» **RECORDS FOR THIS TASK**
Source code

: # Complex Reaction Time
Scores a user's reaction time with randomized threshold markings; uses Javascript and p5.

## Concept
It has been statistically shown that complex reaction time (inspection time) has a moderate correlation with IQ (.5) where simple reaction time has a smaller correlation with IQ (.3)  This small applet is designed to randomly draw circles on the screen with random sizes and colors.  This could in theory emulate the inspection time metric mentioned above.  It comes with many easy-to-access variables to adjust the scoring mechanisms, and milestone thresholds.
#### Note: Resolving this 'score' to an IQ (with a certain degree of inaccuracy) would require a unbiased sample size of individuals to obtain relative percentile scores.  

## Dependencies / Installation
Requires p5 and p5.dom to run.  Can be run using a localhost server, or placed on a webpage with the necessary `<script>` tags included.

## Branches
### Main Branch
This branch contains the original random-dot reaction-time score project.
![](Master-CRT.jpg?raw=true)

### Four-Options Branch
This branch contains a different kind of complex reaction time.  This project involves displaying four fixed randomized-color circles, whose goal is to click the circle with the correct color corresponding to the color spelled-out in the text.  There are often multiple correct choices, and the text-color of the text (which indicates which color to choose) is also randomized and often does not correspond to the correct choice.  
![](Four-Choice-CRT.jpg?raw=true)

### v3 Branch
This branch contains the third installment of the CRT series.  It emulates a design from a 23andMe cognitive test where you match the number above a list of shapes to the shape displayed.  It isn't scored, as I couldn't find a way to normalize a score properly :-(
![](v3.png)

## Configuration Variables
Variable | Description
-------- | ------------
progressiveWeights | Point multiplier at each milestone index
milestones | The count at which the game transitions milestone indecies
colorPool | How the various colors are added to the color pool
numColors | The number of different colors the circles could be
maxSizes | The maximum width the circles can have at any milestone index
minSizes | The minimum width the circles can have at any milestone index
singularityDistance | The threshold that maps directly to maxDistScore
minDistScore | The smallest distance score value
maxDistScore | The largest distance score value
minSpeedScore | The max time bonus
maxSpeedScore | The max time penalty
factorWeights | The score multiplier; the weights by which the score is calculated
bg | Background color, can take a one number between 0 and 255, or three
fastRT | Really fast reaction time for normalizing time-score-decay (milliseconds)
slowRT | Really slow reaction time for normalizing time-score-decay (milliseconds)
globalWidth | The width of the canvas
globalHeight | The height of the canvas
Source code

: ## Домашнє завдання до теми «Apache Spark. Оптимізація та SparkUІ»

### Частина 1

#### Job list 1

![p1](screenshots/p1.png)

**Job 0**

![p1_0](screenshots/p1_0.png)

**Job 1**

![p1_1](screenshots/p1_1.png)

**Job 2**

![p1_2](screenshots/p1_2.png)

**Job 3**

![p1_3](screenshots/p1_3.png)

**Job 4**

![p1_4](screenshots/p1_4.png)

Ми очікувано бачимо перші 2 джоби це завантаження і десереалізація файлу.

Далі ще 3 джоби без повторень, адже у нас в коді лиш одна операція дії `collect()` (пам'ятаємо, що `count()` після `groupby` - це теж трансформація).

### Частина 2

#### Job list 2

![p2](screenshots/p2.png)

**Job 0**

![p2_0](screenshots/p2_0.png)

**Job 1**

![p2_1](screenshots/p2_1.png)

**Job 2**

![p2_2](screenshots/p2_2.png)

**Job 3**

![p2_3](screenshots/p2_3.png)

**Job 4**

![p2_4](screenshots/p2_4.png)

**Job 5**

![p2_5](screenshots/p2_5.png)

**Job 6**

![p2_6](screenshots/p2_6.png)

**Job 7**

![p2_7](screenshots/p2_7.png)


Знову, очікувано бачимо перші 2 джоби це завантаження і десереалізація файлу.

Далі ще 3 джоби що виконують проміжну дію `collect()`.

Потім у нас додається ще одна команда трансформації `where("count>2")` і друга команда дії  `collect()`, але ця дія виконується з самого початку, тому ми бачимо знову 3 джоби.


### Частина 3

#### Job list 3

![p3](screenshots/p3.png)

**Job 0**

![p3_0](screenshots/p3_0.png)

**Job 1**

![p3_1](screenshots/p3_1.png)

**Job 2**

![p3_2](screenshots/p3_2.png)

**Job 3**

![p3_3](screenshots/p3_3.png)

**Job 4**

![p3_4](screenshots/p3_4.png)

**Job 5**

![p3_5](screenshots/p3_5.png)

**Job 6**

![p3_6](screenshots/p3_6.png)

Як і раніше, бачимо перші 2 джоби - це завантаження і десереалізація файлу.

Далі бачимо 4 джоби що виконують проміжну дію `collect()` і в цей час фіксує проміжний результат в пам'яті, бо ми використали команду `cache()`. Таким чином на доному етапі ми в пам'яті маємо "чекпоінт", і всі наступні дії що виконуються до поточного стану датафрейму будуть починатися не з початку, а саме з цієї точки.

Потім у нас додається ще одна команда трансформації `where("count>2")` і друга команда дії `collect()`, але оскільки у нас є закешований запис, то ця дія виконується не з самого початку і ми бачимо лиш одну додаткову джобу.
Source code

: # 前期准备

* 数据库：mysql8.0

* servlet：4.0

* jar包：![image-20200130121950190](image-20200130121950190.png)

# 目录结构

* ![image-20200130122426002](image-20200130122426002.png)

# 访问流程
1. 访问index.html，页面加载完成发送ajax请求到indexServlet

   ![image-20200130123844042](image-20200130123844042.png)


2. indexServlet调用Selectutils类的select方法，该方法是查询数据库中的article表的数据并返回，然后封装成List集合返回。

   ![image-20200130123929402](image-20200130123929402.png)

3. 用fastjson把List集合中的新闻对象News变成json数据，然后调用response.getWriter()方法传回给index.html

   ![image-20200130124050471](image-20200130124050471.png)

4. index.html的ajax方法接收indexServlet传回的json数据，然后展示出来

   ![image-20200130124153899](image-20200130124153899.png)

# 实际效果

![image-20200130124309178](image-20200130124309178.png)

» **WHAT TO DO**
Your reply should be one number, the count of lines in the data that include the word "canvas".

» **EXERCISE RESPONSE**
2